QARION_API_KEY = Variable.get("qarion_api_key")

Register or Update a Data Product

Use register_product to create or update a data product definition in the Qarion catalog. This method uses upsert logic: if a product with the given slug already exists, it updates the fields you provide; otherwise, it creates a new product.

This is the recommended entrypoint for pipelines that own their product definitions — call it at the start of each DAG run to keep the catalog in sync with your pipeline code.

Basic Registration

@task()
def register_product(space_slug: str) -> str:
"""Register (or update) a data product in the Qarion catalog."""
from qarion import QarionSyncClient
from airflow.models import Variable

client = QarionSyncClient(api_key=Variable.get("qarion_api_key"))
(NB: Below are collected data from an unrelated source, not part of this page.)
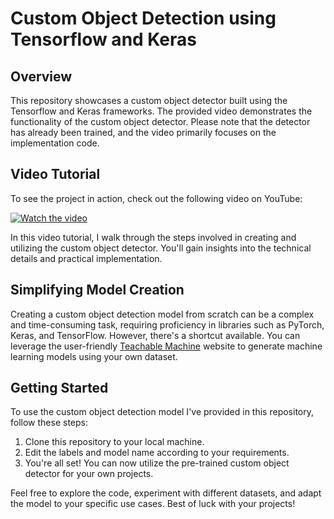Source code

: # Custom Object Detection using Tensorflow and Keras

## Overview

This repository showcases a custom object detector built using the Tensorflow and Keras frameworks. The provided video demonstrates the functionality of the custom object detector. Please note that the detector has already been trained, and the video primarily focuses on the implementation code.

## Video Tutorial

To see the project in action, check out the following video on YouTube:

[![Watch the video](https://img.youtube.com/vi/4RVMltXmY2A/0.jpg)](https://www.youtube.com/watch?v=4RVMltXmY2A)

In this video tutorial, I walk through the steps involved in creating and utilizing the custom object detector. You'll gain insights into the technical details and practical implementation.

## Simplifying Model Creation

Creating a custom object detection model from scratch can be a complex and time-consuming task, requiring proficiency in libraries such as PyTorch, Keras, and TensorFlow. However, there's a shortcut available. You can leverage the user-friendly [Teachable Machine](https://teachablemachine.withgoogle.com/) website to generate machine learning models using your own dataset.

## Getting Started

To use the custom object detection model I've provided in this repository, follow these steps:

1. Clone this repository to your local machine.
2. Edit the labels and model name according to your requirements.
3. You're all set! You can now utilize the pre-trained custom object detector for your own projects.

Feel free to explore the code, experiment with different datasets, and adapt the model to your specific use cases. Best of luck with your projects!

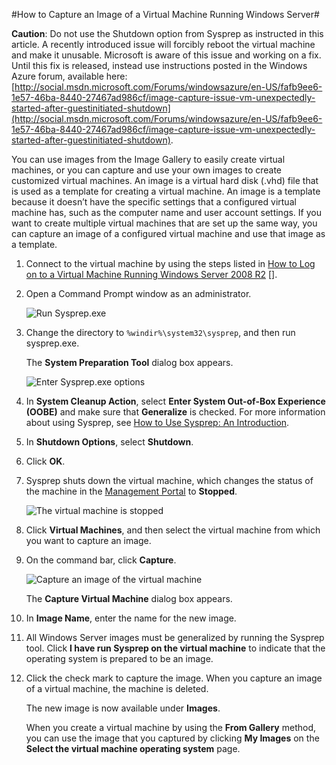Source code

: <properties linkid="manage-windows-howto-capture-an-image" urlDisplayName="Capture an image" pageTitle="Capture an image of a virtual machine running Windows Server" title="Capture an image of a virtual machine running Windows Server" metaKeywords="Azure capture image vm, capturing vm" description="Learn how to capture an image of a Windows Azure virtual machine (VM) running Windows Server 2008 R2. " metaCanonical="" disqusComments="1" umbracoNaviHide="0" writer="kathydav" editor="tysonn" manager="jeffreyg" />


#How to Capture an Image of a Virtual Machine Running Windows Server#

**Caution**: Do not use the Shutdown option from Sysprep as instructed in this article. A recently introduced issue will forcibly reboot the virtual machine and make it unusable. Microsoft is aware of this issue and working on a fix. Until this fix is released, instead use instructions posted in the Windows Azure forum, available here: [http://social.msdn.microsoft.com/Forums/windowsazure/en-US/fafb9ee6-1e57-46ba-8440-27467ad986cf/image-capture-issue-vm-unexpectedly-started-after-guestinitiated-shutdown](http://social.msdn.microsoft.com/Forums/windowsazure/en-US/fafb9ee6-1e57-46ba-8440-27467ad986cf/image-capture-issue-vm-unexpectedly-started-after-guestinitiated-shutdown).

You can use images from the Image Gallery to easily create virtual machines, or you can capture and use your own images to create customized virtual machines. An image is a virtual hard disk (.vhd) file that is used as a template for creating a virtual machine. An image is a template because it doesn’t have the specific settings that a configured virtual machine has, such as the computer name and user account settings. If you want to create multiple virtual machines that are set up the same way, you can capture an image of a configured virtual machine and use that image as a template.


1. Connect to the virtual machine by using the steps listed in [How to Log on to a Virtual Machine Running Windows Server 2008 R2] [].

2.	Open a Command Prompt window as an administrator.

	![Run Sysprep.exe][Run Sysprep.exe]

3.	Change the directory to `%windir%\system32\sysprep`, and then run sysprep.exe.

	The **System Preparation Tool** dialog box appears.

	![Enter Sysprep.exe options][Enter Sysprep.exe options]

4.	In **System Cleanup Action**, select **Enter System Out-of-Box Experience (OOBE)** and make sure that **Generalize** is checked. For more information about using Sysprep, see [How to Use Sysprep: An Introduction][].

5.	In **Shutdown Options**, select **Shutdown**.

6.	Click **OK**.

7.	Sysprep shuts down the virtual machine, which changes the status of the machine in the [Management Portal](http://manage.windowsazure.com) to **Stopped**.

	![The virtual machine is stopped][The virtual machine is stopped]

8.	Click **Virtual Machines**, and then select the virtual machine from which you want to capture an image.

9.	On the command bar, click **Capture**.

	![Capture an image of the virtual machine][Capture an image of the virtual machine]

	The **Capture Virtual Machine** dialog box appears.

10.	In **Image Name**, enter the name for the new image.

11.	All Windows Server images must be generalized by running the Sysprep tool. Click **I have run Sysprep on the virtual machine** to indicate that the operating system is prepared to be an image.

12.	Click the check mark to capture the image. When you capture an image of a virtual machine, the machine is deleted.

	The new image is now available under **Images**.

	When you create a virtual machine by using the **From Gallery** method, you can use the image that you captured by clicking **My Images** on the **Select the virtual machine operating system** page.

	

[How to Log on to a Virtual Machine Running Windows Server 2008 R2]:../log-on-a-windows-VM/
[How to Use Sysprep: An Introduction]:http://technet.microsoft.com/en-us/library/bb457073.aspx
[Run Sysprep.exe]:../media/sysprepcommand.png
[Enter Sysprep.exe options]:../media/sysprepgeneral.png
[The virtual machine is stopped]:../media/sysprepstopped.png
[Capture an image of the virtual machine]:../media/capturevm.png
[Enter the image name]:../media/capture.png
[Image capture successful]:../media/capturesuccess.png
[Use the captured image]:../media/myimagesWindows.png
product = client.products.register_product(
space_slug,
name="Orders Table",
slug="orders-table",
description_markdown="Aggregated order data refreshed daily by Airflow.",
product_type="Table",
tags=["airflow-managed", "finance"],
)

client.close()
return str(product.id)

How it works: On the first run, register_product creates the product. On subsequent runs, it updates the description, type, and tags to match the values in your DAG code — keeping the catalog definition aligned with your pipeline without manual intervention.

Tip: Always provide an explicit slug to ensure stability across runs. If omitted, the slug is derived from the name, which can break if the name changes.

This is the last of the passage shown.